DTA's recap of Day 2 of the OECD E-Leaders meeting covers four sessions: human-centred design and data governance, digital identity system governance and cross-border interoperability, measuring AI's impact on government efficiency, and strategic digital investment management. OECD data shows only 25% of member countries conduct thorough AI impact assessments, with Australia's Investment Oversight Framework cited alongside Estonia, Korea, and the UK as a comparative approach. Broader themes include data interoperability gaps, agile funding models, and shared infrastructure. The item is descriptive and reflects Australia's active engagement in OECD digital government forums rather than announcing new domestic policy.

Key points

  • DTA hosted OECD E-Leaders Day 2, covering human-centred design, digital identity, AI measurement, and digital investment.
  • Only a quarter of OECD countries conduct thorough AI impact assessments; Australia's Investment Oversight Framework was highlighted as a comparative example.
  • AI measurement is one thread among several - the item is broader digital government practice than AI-specific governance.

Implications

  • Monitor Strategy and governance teams may want to monitor OECD E-Leaders outputs for international benchmarking data that can inform APS AI evaluation and investment frameworks.
  • Consider Agencies developing AI impact assessment approaches could consider how Australia's Investment Oversight Framework compares to OECD peer approaches highlighted in this forum.

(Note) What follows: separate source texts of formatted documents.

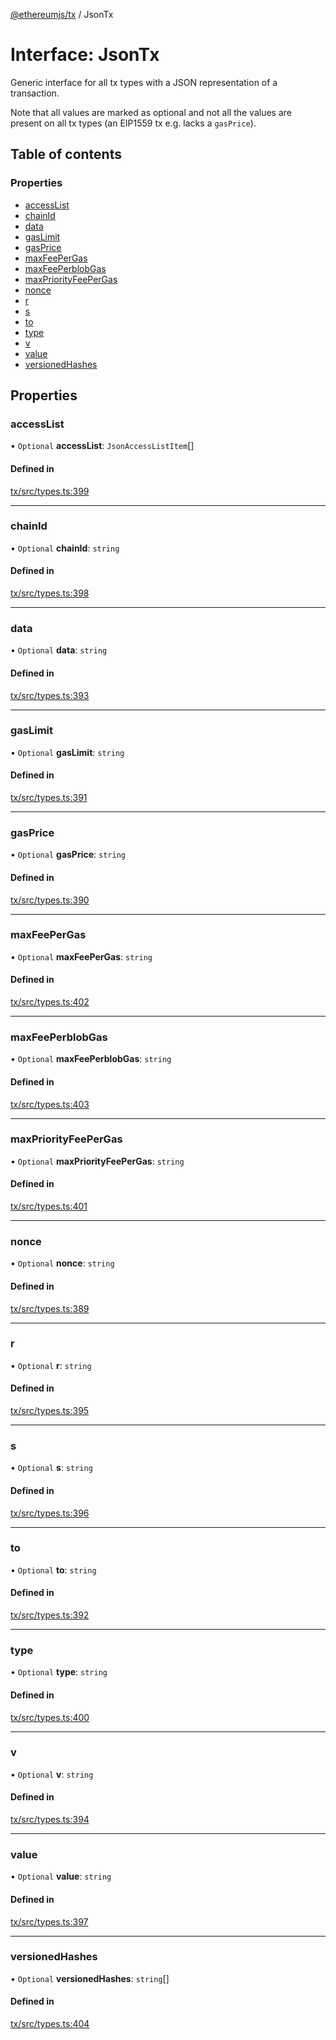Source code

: [@ethereumjs/tx](../README.md) / JsonTx

# Interface: JsonTx

Generic interface for all tx types with a
JSON representation of a transaction.

Note that all values are marked as optional
and not all the values are present on all tx types
(an EIP1559 tx e.g. lacks a `gasPrice`).

## Table of contents

### Properties

- [accessList](JsonTx.md#accesslist)
- [chainId](JsonTx.md#chainid)
- [data](JsonTx.md#data)
- [gasLimit](JsonTx.md#gaslimit)
- [gasPrice](JsonTx.md#gasprice)
- [maxFeePerGas](JsonTx.md#maxfeepergas)
- [maxFeePerblobGas](JsonTx.md#maxfeeperblobgas)
- [maxPriorityFeePerGas](JsonTx.md#maxpriorityfeepergas)
- [nonce](JsonTx.md#nonce)
- [r](JsonTx.md#r)
- [s](JsonTx.md#s)
- [to](JsonTx.md#to)
- [type](JsonTx.md#type)
- [v](JsonTx.md#v)
- [value](JsonTx.md#value)
- [versionedHashes](JsonTx.md#versionedhashes)

## Properties

### accessList

• `Optional` **accessList**: `JsonAccessListItem`[]

#### Defined in

[tx/src/types.ts:399](https://github.com/ethereumjs/ethereumjs-monorepo/blob/master/packages/tx/src/types.ts#L399)

___

### chainId

• `Optional` **chainId**: `string`

#### Defined in

[tx/src/types.ts:398](https://github.com/ethereumjs/ethereumjs-monorepo/blob/master/packages/tx/src/types.ts#L398)

___

### data

• `Optional` **data**: `string`

#### Defined in

[tx/src/types.ts:393](https://github.com/ethereumjs/ethereumjs-monorepo/blob/master/packages/tx/src/types.ts#L393)

___

### gasLimit

• `Optional` **gasLimit**: `string`

#### Defined in

[tx/src/types.ts:391](https://github.com/ethereumjs/ethereumjs-monorepo/blob/master/packages/tx/src/types.ts#L391)

___

### gasPrice

• `Optional` **gasPrice**: `string`

#### Defined in

[tx/src/types.ts:390](https://github.com/ethereumjs/ethereumjs-monorepo/blob/master/packages/tx/src/types.ts#L390)

___

### maxFeePerGas

• `Optional` **maxFeePerGas**: `string`

#### Defined in

[tx/src/types.ts:402](https://github.com/ethereumjs/ethereumjs-monorepo/blob/master/packages/tx/src/types.ts#L402)

___

### maxFeePerblobGas

• `Optional` **maxFeePerblobGas**: `string`

#### Defined in

[tx/src/types.ts:403](https://github.com/ethereumjs/ethereumjs-monorepo/blob/master/packages/tx/src/types.ts#L403)

___

### maxPriorityFeePerGas

• `Optional` **maxPriorityFeePerGas**: `string`

#### Defined in

[tx/src/types.ts:401](https://github.com/ethereumjs/ethereumjs-monorepo/blob/master/packages/tx/src/types.ts#L401)

___

### nonce

• `Optional` **nonce**: `string`

#### Defined in

[tx/src/types.ts:389](https://github.com/ethereumjs/ethereumjs-monorepo/blob/master/packages/tx/src/types.ts#L389)

___

### r

• `Optional` **r**: `string`

#### Defined in

[tx/src/types.ts:395](https://github.com/ethereumjs/ethereumjs-monorepo/blob/master/packages/tx/src/types.ts#L395)

___

### s

• `Optional` **s**: `string`

#### Defined in

[tx/src/types.ts:396](https://github.com/ethereumjs/ethereumjs-monorepo/blob/master/packages/tx/src/types.ts#L396)

___

### to

• `Optional` **to**: `string`

#### Defined in

[tx/src/types.ts:392](https://github.com/ethereumjs/ethereumjs-monorepo/blob/master/packages/tx/src/types.ts#L392)

___

### type

• `Optional` **type**: `string`

#### Defined in

[tx/src/types.ts:400](https://github.com/ethereumjs/ethereumjs-monorepo/blob/master/packages/tx/src/types.ts#L400)

___

### v

• `Optional` **v**: `string`

#### Defined in

[tx/src/types.ts:394](https://github.com/ethereumjs/ethereumjs-monorepo/blob/master/packages/tx/src/types.ts#L394)

___

### value

• `Optional` **value**: `string`

#### Defined in

[tx/src/types.ts:397](https://github.com/ethereumjs/ethereumjs-monorepo/blob/master/packages/tx/src/types.ts#L397)

___

### versionedHashes

• `Optional` **versionedHashes**: `string`[]

#### Defined in

[tx/src/types.ts:404](https://github.com/ethereumjs/ethereumjs-monorepo/blob/master/packages/tx/src/types.ts#L404)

Technical Developments1 item

Import AI – Substack (Jack Clark)(Global) 8 Dec 2025

Import AI 437: Co-improving AI; RL dreams; AI labels might be annoying

Import AI issue 437 covers four topics. First, a Facebook AI Research paper argues for 'co-improving' AI — humans and machines collaboratively developing superintelligence — rather than autonomous self-improvement, framed as safer but acknowledged as aspirational. Second, a discussion of EU product labelling complexity illustrates how apparently simple AI labelling mandates can impose heavy compliance costs, using IKEA's experience as an analogy. Third, researchers from multiple US universities have released SimWorld, an Unreal Engine 5 simulator for training and evaluating AI agents at scale. Fourth, DeepMind details SIMA 2, a Gemini-based game-playing agent that demonstrates strong generalisation and a self-improvement scaffold, with implications for robotics.

Key points

  • Import AI's issue 437 covers four distinct topics: co-improving AI, AI labelling policy complexity, SimWorld simulator, and DeepMind's SIMA 2 agent.
  • The AI labelling section directly illustrates why simple-sounding AI policy can impose significant compliance burdens on industry.
  • Coverage is research-forward and internationally focused; limited direct APS operational relevance but useful as a frontier signal.

Implications

  • Monitor Policy teams working on AI transparency or labelling requirements may want to monitor how EU labelling compliance burdens evolve as a reference case for proportionality design.
  • Consider Agencies tracking frontier AI capability could consider the SIMA 2 self-improvement findings as early signal for how autonomous agent capability is advancing beyond controlled game environments.

Implications are AI-generated. Starting points, not advice — see methodology for how they're framed.